_WHAT YOU ARE ASKED TO DO_
How many lines in the material below contain the word "performed"? Answer with the number alone.

----

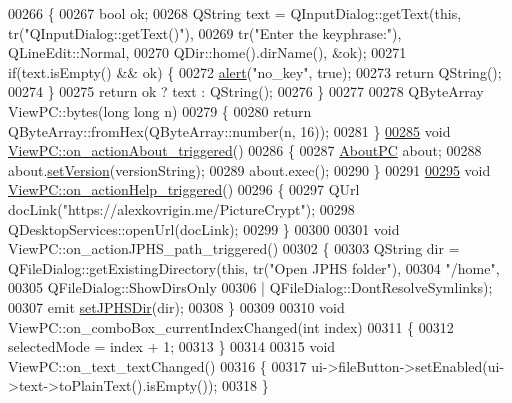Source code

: \begin{DoxyCode}
00266 \{
00267     \textcolor{keywordtype}{bool} ok;
00268     QString text = QInputDialog::getText(\textcolor{keyword}{this}, tr(\textcolor{stringliteral}{"QInputDialog::getText()"}),
00269                                          tr(\textcolor{stringliteral}{"Enter the keyphrase:"}), QLineEdit::Normal,
00270                                          QDir::home().dirName(), &ok);
00271     \textcolor{keywordflow}{if}(text.isEmpty() && ok) \{
00272         \hyperlink{class_view_p_c_a7c467169467789561078abc9d4fe57bd}{alert}(\textcolor{stringliteral}{"no\_key"}, \textcolor{keyword}{true});
00273         \textcolor{keywordflow}{return} QString();
00274     \}
00275     \textcolor{keywordflow}{return} ok ? text : QString();
00276 \}
00277 
00278 QByteArray ViewPC::bytes(\textcolor{keywordtype}{long} \textcolor{keywordtype}{long} n)
00279 \{
00280     \textcolor{keywordflow}{return} QByteArray::fromHex(QByteArray::number(n, 16));
00281 \}
\hypertarget{viewpc_8cpp_source.tex_l00285}{}\hyperlink{class_view_p_c_a09a46da4d492eb3dde88f35dc58c997b}{00285} \textcolor{keywordtype}{void} \hyperlink{class_view_p_c_a09a46da4d492eb3dde88f35dc58c997b}{ViewPC::on\_actionAbout\_triggered}()
00286 \{
00287     \hyperlink{class_about_p_c}{AboutPC} about;
00288     about.\hyperlink{class_about_p_c_aa3815d4826d0c8d87122449537a0a4d5}{setVersion}(versionString);
00289     about.exec();
00290 \}
00291 
\hypertarget{viewpc_8cpp_source.tex_l00295}{}\hyperlink{class_view_p_c_a0d252ff4829260c6c76769fbd24b7cd7}{00295} \textcolor{keywordtype}{void} \hyperlink{class_view_p_c_a0d252ff4829260c6c76769fbd24b7cd7}{ViewPC::on\_actionHelp\_triggered}()
00296 \{
00297     QUrl docLink(\textcolor{stringliteral}{"https://alexkovrigin.me/PictureCrypt"});
00298     QDesktopServices::openUrl(docLink);
00299 \}
00300 
00301 \textcolor{keywordtype}{void} ViewPC::on\_actionJPHS\_path\_triggered()
00302 \{
00303     QString dir = QFileDialog::getExistingDirectory(\textcolor{keyword}{this}, tr(\textcolor{stringliteral}{"Open JPHS folder"}),
00304                                                     \textcolor{stringliteral}{"/home"},
00305                                                     QFileDialog::ShowDirsOnly
00306                                                     | QFileDialog::DontResolveSymlinks);
00307     emit \hyperlink{class_view_p_c_ae81085836c0c01bc9556a5b27eb8d19c}{setJPHSDir}(dir);
00308 \}
00309 
00310 \textcolor{keywordtype}{void} ViewPC::on\_comboBox\_currentIndexChanged(\textcolor{keywordtype}{int} index)
00311 \{
00312     selectedMode = index + 1;
00313 \}
00314 
00315 \textcolor{keywordtype}{void} ViewPC::on\_text\_textChanged()
00316 \{
00317     ui->fileButton->setEnabled(ui->text->toPlainText().isEmpty());
00318 \}
\end{DoxyCode}
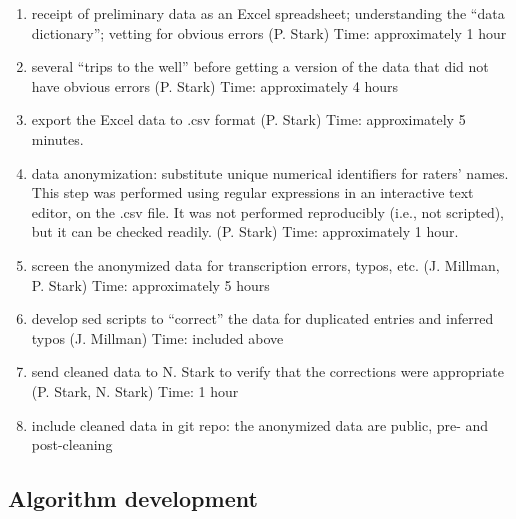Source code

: \documentclass[]{article}
\begin{document}
  \begin{enumerate}
  \def\labelenumii{\roman{enumii}.}
  \itemsep1pt\parskip0pt
  \item
    receipt of preliminary data as an Excel spreadsheet; understanding
    the ``data dictionary''; vetting for obvious errors (P. Stark) Time:
    approximately 1 hour
  \item
    several ``trips to the well'' before getting a version of the data
    that did not have obvious errors (P. Stark) Time: approximately 4
    hours
  \item
    export the Excel data to .csv format (P. Stark) Time: approximately
    5 minutes.
  \item
    data anonymization: substitute unique numerical identifiers for
    raters' names. This step was performed using regular expressions in
    an interactive text editor, on the .csv file. It was not performed
    reproducibly (i.e., not scripted), but it can be checked readily.
    (P. Stark) Time: approximately 1 hour.
  \item
    screen the anonymized data for transcription errors, typos, etc. (J.
    Millman, P. Stark) Time: approximately 5 hours
  \item
    develop sed scripts to ``correct'' the data for duplicated entries
    and inferred typos (J. Millman) Time: included above
  \item
    send cleaned data to N. Stark to verify that the corrections were
    appropriate (P. Stark, N. Stark) Time: 1 hour
  \item
    include cleaned data in git repo: the anonymized data are public,
    pre- and post-cleaning
  \end{enumerate}
  
\subsection{Algorithm development}
\end{document}
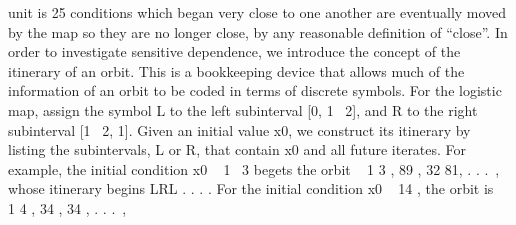 \documentclass{article}
\begin{document}
unit is 25%
conditions which began very close to one another are eventually moved by the
map so they are no longer close, by any reasonable definition of “close”.
In order to investigate sensitive dependence, we introduce the concept of
the itinerary of an orbit. This is a bookkeeping device that allows much of the
information of an orbit to be coded in terms of discrete symbols.
For the logistic map, assign the symbol L to the left subinterval [0, 1  2],
and R to the right subinterval [1  2, 1]. Given an initial value x0, we construct its
itinerary by listing the subintervals, L or R, that contain x0 and all future iterates.
For example, the initial condition x0   1  3 begets the orbit   1
3 , 89
, 32
81, . . . , whose
itinerary begins LRL . . . . For the initial condition x0   14
, the orbit is   1
4 , 34
, 34
, . . . ,
\end{document}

----

_ANSWER_
2